The occurrence of DRF in European countries seems to have decreased after the turn of the 20th century because of unknown reasons. The life expectancy also tends to increase for both male and female and the whole quantity of fractures [21,22]. So it is a common expectation that fracture also increase and the societal burden should increase as well. In India the population is increasing, the number of vehicles is increasing and consequently the incidence of radial fractures is on the increasing trend. The management of a distal end radius fractures has been varied and in the last decade with recent procedures with a greater quantity of study subjects being managed through surgical treatment [3,23-25] it expected that the outcome should have advanced significantly, at least for the group treated with surgery. we have found some limitations of follow up of these patients and further analysis of the results with the details of complication and union with regard to various treatment modalities in distal radius fractures can yield a better result, the sample size is small, not a representative of the general population hence may limit the application to general population.
Conclusion
The proportion of study subjects with an adverse consequence has not undergone any change.

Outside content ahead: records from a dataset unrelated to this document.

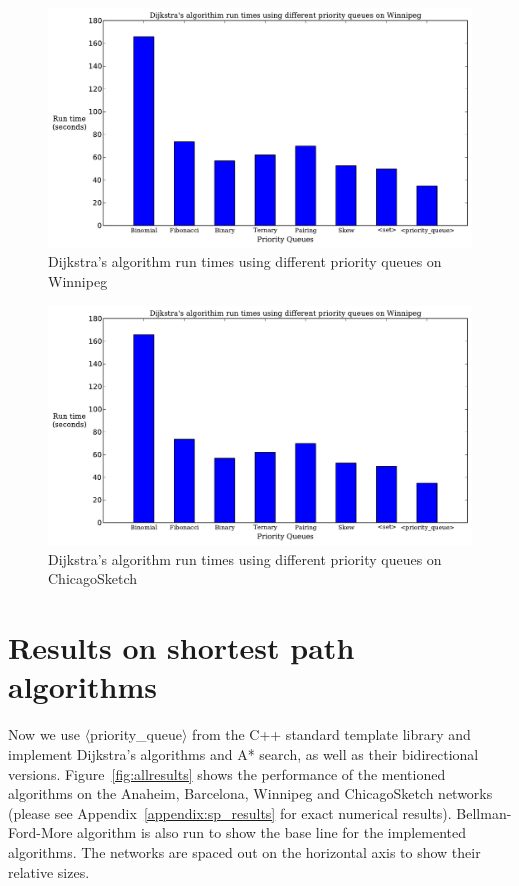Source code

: \begin{figure}[H]
    \centering
    \includegraphics[page=1, width=\textwidth, height=.4\textheight]{img/pq_runtime}
    \caption{Dijkstra's algorithm run times using different priority queues on Winnipeg}
    \label{fig:pq_runtime2}
\end{figure}
\begin{figure}[H]
    \centering
    \includegraphics[page=2, width=\textwidth, height=.4\textheight]{img/pq_runtime}
    \caption{Dijkstra's algorithm run times using different priority queues on ChicagoSketch}
    \label{fig:pq_runtime}
\end{figure}

\section{Results on shortest path algorithms}
Now we use $\langle$priority\_queue$\rangle$ from the C++ standard template library and implement Dijkstra's algorithms and A* search, as well as their bidirectional versions.
Figure~\ref{fig:allresults} shows the performance of the mentioned algorithms on the Anaheim, Barcelona, Winnipeg and ChicagoSketch networks
(please see Appendix~\ref{appendix:sp_results} for exact numerical results).
Bellman-Ford-More algorithm is also run to show the base line for the implemented algorithms.
The networks are spaced out on the horizontal axis to show their relative sizes.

There could be several reasons to this lack of change over the decade. The tool may not be sensitive enough or catering to minimal changes. Sometimes the DASHscore for study subjects with bad outcome has already reached its limit, and hence these study subjects would have ended up with bad outcome irrespective of management due to coexisting illness or any other psychological reasons, or the reason which is most unacceptable, that is the modification in management merely has no outcome.